L’auteur de ce livre en est, comme on l’a vu, pour les remèdes héroïques. Cependant, comme il craint que l’idée de brûler ne fasse crier dans le siècle où nous sommes, il déclare « ne pas tenir essentiellement au fagot, pourvu que l’erreur soit supprimée dans sa manifestation du moment et dans sa manifestation continue, c’est-à-dire l’homme qui l’a dite ou écrite, et qui l’appelle vérité. » Ainsi, pourvu que l’homme disparaisse, peu lui importe la manière ; on sait que les ressources ne manquent pas : la fin justifie le moyen. Voilà pour la manifestation du moment ; mais, pour que l’erreur soit détruite dans sa manifestation continue, il faut nécessairement faire disparaître tous les adhérents qui n’auront pas voulu se rendre de bonne volonté. On voit que cela nous conduit loin. Du reste, si le moyen est dur, il est infaillible pour se débarrasser de toute opposition.

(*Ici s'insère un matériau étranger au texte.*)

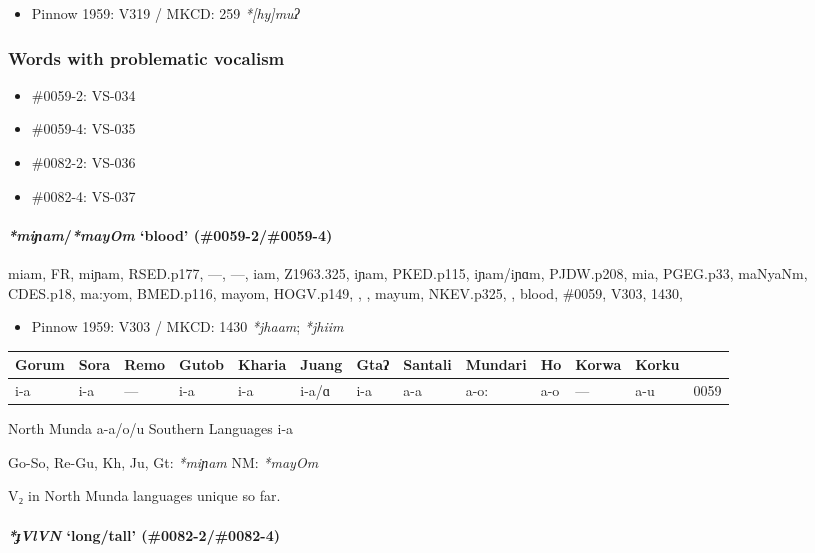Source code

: \documentclass[a4paper,]{article}
\providecommand{\tightlist}{%
  \setlength{\itemsep}{0pt}\setlength{\parskip}{0pt}}
\let\oldparagraph\paragraph
\renewcommand{\paragraph}[1]{\oldparagraph{#1}\mbox{}}
\begin{document}
\begin{itemize}
\tightlist
\item
  Pinnow 1959: V319 / MKCD: 259 \emph{*{[}hy{]}muʔ}
\end{itemize}

\subsubsection{Words with problematic
vocalism}\label{words-with-problematic-vocalism}

\begin{itemize}
\tightlist
\item
  \#0059-2: VS-034
\item
  \#0059-4: VS-035
\item
  \#0082-2: VS-036
\item
  \#0082-4: VS-037
\end{itemize}

\paragraph{\texorpdfstring{\emph{*miɲam}/\emph{*mayOm} `blood'
(\#0059-2/\#0059-4)}{*miɲam/*mayOm blood (\#0059-2/\#0059-4)}}\label{miux272ammayom-blood-0059-20059-4}

miam, FR, miɲam, RSED.p177, ---, ---, iam, Z1963.325, iɲam, PKED.p115,
iɲam/iɲɑm, PJDW.p208, mia, PGEG.p33, maNyaNm, CDES.p18, ma:yom,
BMED.p116, mayom, HOGV.p149, , , mayum, NKEV.p325, , blood, \#0059,
V303, 1430,

\begin{itemize}
\tightlist
\item
  Pinnow 1959: V303 / MKCD: 1430 \emph{*jhaam}; \emph{*jhiim}
\end{itemize}

\begin{longtable}[]{@{}lllllllllllll@{}}
\toprule
Gorum & Sora & Remo & Gutob & Kharia & Juang & Gtaʔ & Santali & Mundari
& Ho & Korwa & Korku &\tabularnewline
\midrule
\endhead
i-a & i-a & --- & i-a & i-a & i-a/ɑ & i-a & a-a & a-o: & a-o & --- & a-u
& 0059\tabularnewline
\bottomrule
\end{longtable}

North Munda a-a/o/u Southern Languages i-a

Go-So, Re-Gu, Kh, Ju, Gt: \emph{*miɲam} NM: \emph{*mayOm}

V₂ in North Munda languages unique so far.

\paragraph{\texorpdfstring{\emph{*ɟVlVN} `long/tall'
(\#0082-2/\#0082-4)}{*ɟVlVN long/tall (\#0082-2/\#0082-4)}}\label{ux25fvlvn-longtall-0082-20082-4}
\end{document}

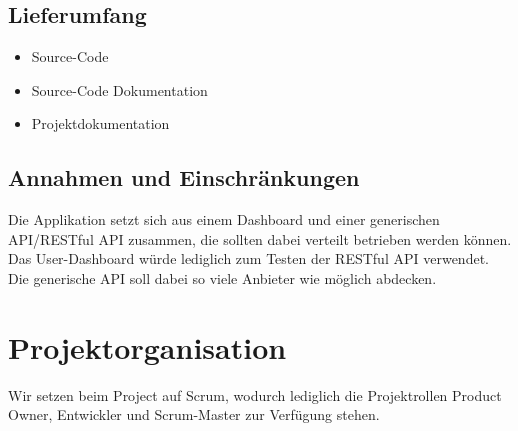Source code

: \subsection{Lieferumfang}
\begin{itemize}
  \item Source-Code
  \item Source-Code Dokumentation
  \item Projektdokumentation
\end{itemize}

\subsection{Annahmen und Einschränkungen}
Die Applikation setzt sich aus einem Dashboard und einer generischen 
API/RESTful API
zusammen, die sollten dabei verteilt betrieben werden können.
Das User-Dashboard würde lediglich zum Testen der RESTful API verwendet.
Die generische API soll dabei so viele Anbieter wie möglich abdecken.
\section{Projektorganisation}
Wir setzen beim Project auf Scrum\autocite{scrum}, wodurch lediglich die Projektrollen Product 
Owner, Entwickler und Scrum-Master zur Verfügung stehen.
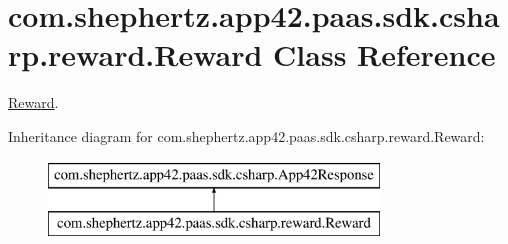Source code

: \hypertarget{classcom_1_1shephertz_1_1app42_1_1paas_1_1sdk_1_1csharp_1_1reward_1_1_reward}{\section{com.\+shephertz.\+app42.\+paas.\+sdk.\+csharp.\+reward.\+Reward Class Reference}
\label{classcom_1_1shephertz_1_1app42_1_1paas_1_1sdk_1_1csharp_1_1reward_1_1_reward}
}


\hyperlink{classcom_1_1shephertz_1_1app42_1_1paas_1_1sdk_1_1csharp_1_1reward_1_1_reward}{Reward}.  


Inheritance diagram for com.\+shephertz.\+app42.\+paas.\+sdk.\+csharp.\+reward.\+Reward\+:\begin{figure}[H]
\begin{center}
\leavevmode
\includegraphics[height=2.000000cm]{classcom_1_1shephertz_1_1app42_1_1paas_1_1sdk_1_1csharp_1_1reward_1_1_reward}
\end{center}
\end{figure}
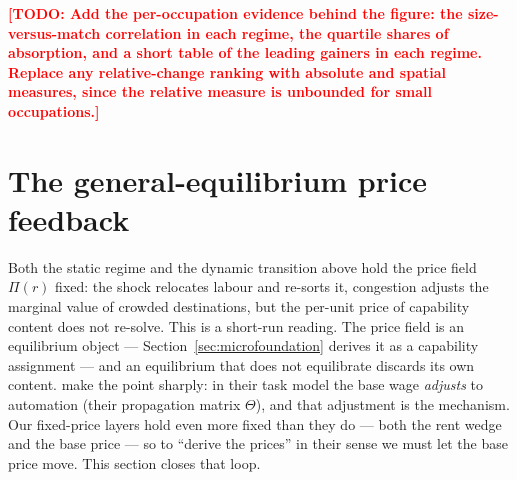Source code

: \documentclass[12pt, a4paper]{article}
\newcommand{\todo}[1]{\textcolor{red}{\textbf{[TODO: #1]}}}
\begin{document}
\todo{Add the per-occupation evidence behind the figure: the
size-versus-match correlation in each regime, the quartile shares of
absorption, and a short table of the leading gainers in each regime.
Replace any relative-change ranking with absolute and spatial measures,
since the relative measure is unbounded for small occupations.}

\section{The general-equilibrium price feedback}
\label{sec:ge-feedback}

Both the static regime and the dynamic transition above hold the price field
$\Pi(r)$ fixed: the shock relocates labour and re-sorts it, congestion adjusts
the marginal value of crowded destinations, but the per-unit price of capability
content does not re-solve. This is a short-run reading. The price field is an
equilibrium object --- Section~\ref{sec:microfoundation} derives it as a
capability assignment --- and an equilibrium that does not equilibrate discards
its own content. \textcite{acemoglu2024rents} make the point sharply: in their
task model the base wage \emph{adjusts} to automation (their propagation matrix
$\Theta$), and that adjustment is the mechanism. Our fixed-price layers hold even
more fixed than they do --- both the rent wedge and the base price --- so to
``derive the prices'' in their sense we must let the base price move. This
section closes that loop.
\end{document}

De telles idées, dans le siècle où nous sommes, ne peuvent être que des importations et des réminiscences d’existences précédentes. Quant aux agneaux qui bêlent la liberté, c’est encore là un anachronisme, un souvenir du passé : jadis ils ne pouvaient en effet que bêler ; mais aujourd’hui les agneaux sont devenus béliers : ils ne bêlent plus la liberté, ils la prennent.
Voyons cependant si, en brûlant Luther, on eût arrêté le mouvement dont il fut l’instigateur. L’auteur ne paraît pas en être bien certain, puisqu’il dit : « Le monde était sauvé, au moins pour un siècle. » Un siècle de répit, voilà donc tout ce qu’on aurait gagné ! Et pourquoi cela ? En voici la raison.

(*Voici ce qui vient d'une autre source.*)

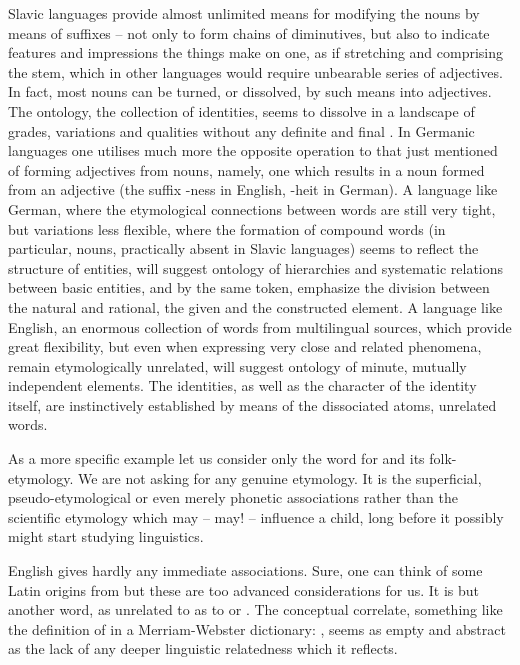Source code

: \pa Slavic languages provide almost unlimited means for modifying the nouns by
means of suffixes -- not only to form chains of diminutives, but also to
indicate features and impressions the things make on one, as if stretching and
comprising the stem, which in other languages would require unbearable series of
adjectives. In
fact, most nouns can be turned, or dissolved, by such means into adjectives. The
ontology, the collection of identities, seems to dissolve in a landscape of
grades, variations and qualities without any definite and final
.  In Germanic languages one utilises much more the opposite
operation to that just mentioned of forming adjectives from nouns, namely, one
which results in a noun formed from an adjective (the suffix -ness in English,
-heit in German).  A language like German, where the etymological connections
between words are still very tight, but variations less flexible, where the
formation of compound words (in particular, nouns, practically absent in Slavic
languages) seems to reflect the structure of entities, will suggest ontology of
hierarchies and systematic relations between basic entities, and by the same
token, emphasize the division between the natural and rational, the given and
the constructed element.  A language like English, an enormous collection of
words from multilingual sources, which provide great flexibility, but even when
expressing very close and related phenomena, remain etymologically unrelated,
will suggest ontology of minute, mutually independent elements. The
identities, as well as the character of the identity itself, are instinctively
established by means of the dissociated atoms, unrelated words.

As a more specific example let us consider only the word for  and its
folk-etymology. We are not asking for any genuine etymology. It is the
superficial, pseudo-etymological or even merely phonetic associations rather
than the scientific etymology which may -- may!  -- influence a child, long
before it possibly might start studying linguistics.

English  gives hardly any immediate associations.  Sure, one can
think of some Latin origins from  but these are too advanced
considerations for us. It is but another word, as unrelated to  as to
 or .  The conceptual correlate, something like
the definition of  in a Merriam-Webster dictionary: , seems as empty and
abstract as the lack of any deeper linguistic relatedness which it reflects.


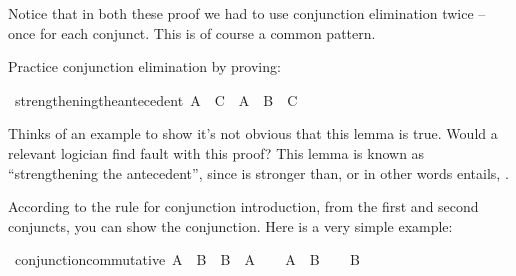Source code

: \begin{isabellebody}
\isanewline
{}\isamarkupfalse%
%
\endisatagproof
{\isafoldproof}%
%
\isadelimproof
%
\endisadelimproof
%
\begin{isamarkuptext}%
Notice that in both these proof we had to use conjunction elimination twice -- once for each
conjunct. This is of course a common pattern.%
\end{isamarkuptext}\isamarkuptrue%
%
\begin{isamarkuptext}%
\begin{Exercise}[title = Strengthening the Antecedent] Practice conjunction elimination by proving: \end{Exercise}%
\end{isamarkuptext}\isamarkuptrue%
\isamarkupfalse%
\ strengthening{\isacharunderscore}the{\isacharunderscore}antecedent{\isacharcolon}\ {\isachardoublequoteopen}{\isacharparenleft}A\ {\isasymlongrightarrow}\ C{\isacharparenright}\ {\isasymlongrightarrow}\ {\isacharparenleft}A\ {\isasymand}\ B\ {\isasymlongrightarrow}\ C{\isacharparenright}{\isachardoublequoteclose}%
\isadelimproof
\ %
\endisadelimproof
%
\isatagproof
{}\isamarkupfalse%
%
\endisatagproof
{\isafoldproof}%
%
\isadelimproof
%
\endisadelimproof
%
\begin{isamarkuptext}%
Thinks of an example to show it's not obvious that this lemma is true. Would a relevant logician
find fault with this proof? This lemma is known as ``strengthening the antecedent'', since 
is stronger than, or in other words entails, .%
\end{isamarkuptext}\isamarkuptrue%
%
\isamarkuptrue%
%
\begin{isamarkuptext}%
According to the rule for conjunction introduction, from the first and second conjuncts, you
can show the conjunction. Here is a very simple example:%
\end{isamarkuptext}\isamarkuptrue%
\isamarkupfalse%
\ conjunction{\isacharunderscore}commutative{\isacharcolon}\ {\isachardoublequoteopen}A\ {\isasymand}\ B\ {\isasymlongrightarrow}\ B\ {\isasymand}\ A{\isachardoublequoteclose}\isanewline
%
\isadelimproof
%
\endisadelimproof
%
\isatagproof
{}\isamarkupfalse%
\isanewline
\ \ \isamarkupfalse%
\ {\isachardoublequoteopen}A\ {\isasymand}\ B{\isachardoublequoteclose}\isanewline
\ \ \isamarkupfalse%
\ {\isachardoublequoteopen}B{\isachardoublequoteclose}\isacommand{{\isachardot}{\isachardot}}\isamarkupfalse%

\end{isabellebody}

Si les réformateurs n’exprimaient que leurs idées personnelles, ils ne réformeraient rien du tout, parce qu’ils ne trouveraient point d’échos ; un homme seul est impuissant à remuer les masses, si les masses sont inertes et ne sentent en elles aucune fibre vibrer. Il est à remarquer que les grandes rénovations sociales n’arrivent jamais brusquement ; comme les éruptions volcaniques, elles sont précédées de symptômes précurseurs. Les idées nouvelles germent, bouillonnent dans une foule de têtes ; la société est agitée d’une sorte de frémissement qui la met dans l’attente de quelque chose.

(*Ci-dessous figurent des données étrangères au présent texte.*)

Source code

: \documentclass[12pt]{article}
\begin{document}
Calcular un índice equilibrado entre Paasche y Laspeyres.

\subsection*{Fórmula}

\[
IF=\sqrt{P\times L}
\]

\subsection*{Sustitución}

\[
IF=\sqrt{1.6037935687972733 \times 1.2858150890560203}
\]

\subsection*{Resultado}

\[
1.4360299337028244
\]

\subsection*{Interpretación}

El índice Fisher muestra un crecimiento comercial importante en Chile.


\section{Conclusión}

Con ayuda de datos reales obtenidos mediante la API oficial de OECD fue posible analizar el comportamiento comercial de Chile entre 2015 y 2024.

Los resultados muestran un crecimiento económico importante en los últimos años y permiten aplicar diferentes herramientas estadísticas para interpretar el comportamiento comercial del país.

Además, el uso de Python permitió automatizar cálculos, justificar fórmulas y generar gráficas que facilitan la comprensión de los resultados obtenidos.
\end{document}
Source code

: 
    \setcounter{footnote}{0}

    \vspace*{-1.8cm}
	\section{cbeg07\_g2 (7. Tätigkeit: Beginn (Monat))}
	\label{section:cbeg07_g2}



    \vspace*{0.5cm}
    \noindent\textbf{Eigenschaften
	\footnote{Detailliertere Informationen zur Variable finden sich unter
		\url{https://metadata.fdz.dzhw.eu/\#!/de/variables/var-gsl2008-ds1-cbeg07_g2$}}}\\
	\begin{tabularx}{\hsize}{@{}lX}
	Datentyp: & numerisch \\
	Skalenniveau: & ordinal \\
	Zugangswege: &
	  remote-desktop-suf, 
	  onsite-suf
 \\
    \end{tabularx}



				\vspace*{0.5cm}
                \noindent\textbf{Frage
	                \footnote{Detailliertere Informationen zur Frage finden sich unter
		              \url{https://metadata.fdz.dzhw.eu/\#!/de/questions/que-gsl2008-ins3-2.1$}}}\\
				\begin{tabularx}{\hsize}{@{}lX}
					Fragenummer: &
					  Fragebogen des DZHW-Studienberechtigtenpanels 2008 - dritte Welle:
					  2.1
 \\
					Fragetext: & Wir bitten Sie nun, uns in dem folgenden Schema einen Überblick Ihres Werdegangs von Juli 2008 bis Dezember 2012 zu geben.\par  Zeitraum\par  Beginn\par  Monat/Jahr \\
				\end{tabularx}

C’est à ces époques que surgissent les véritables réformateurs, qui se trouvent ainsi être les représentants, non d’une idée individuelle, mais d’une idée collective, vague, à laquelle le réformateur donne une forme précise et concrète, et il ne réussit que parce qu’il trouve les esprits prêts à la recevoir. Telle était la position de Luther. Mais Luther ne fut ni le premier ni le seul promoteur de la réforme ; avant lui, elle avait eu pour apôtres Wicklef, Jean Huss, Jérôme de Prague : ces deux derniers furent brûlés par ordre du concile de Constance ; les hussites, poursuivis à outrance après une guerre acharnée, furent vaincus et massacrés. Les hommes furent détruits, mais non l’idée, qui fut reprise plus tard sous une autre forme, et modifiée dans quelques détails par Luther, Calvin, Zwingle, etc. ; d’où il est permis de conclure que, si l’on eût brûlé Luther, cela n’eût servi à rien et n’eût pas même donné un siècle de répit, parce que l’idée de la réforme n’était pas dans la seule tête de Luther, mais dans des milliers de têtes, d’où devaient sortir des hommes capables de la soutenir. Ce n’eût été qu’un crime de plus, sans profit pour la cause qui l’eût provoqué ; tant il est vrai que, lorsqu’un courant d’idées nouvelles traverse le monde, rien ne saurait l’arrêter.
En lisant de telles paroles, on les croirait écrites aux époques de fièvre des guerres religieuses, et non dans un temps où l’on juge les doctrines avec le calme de la raison.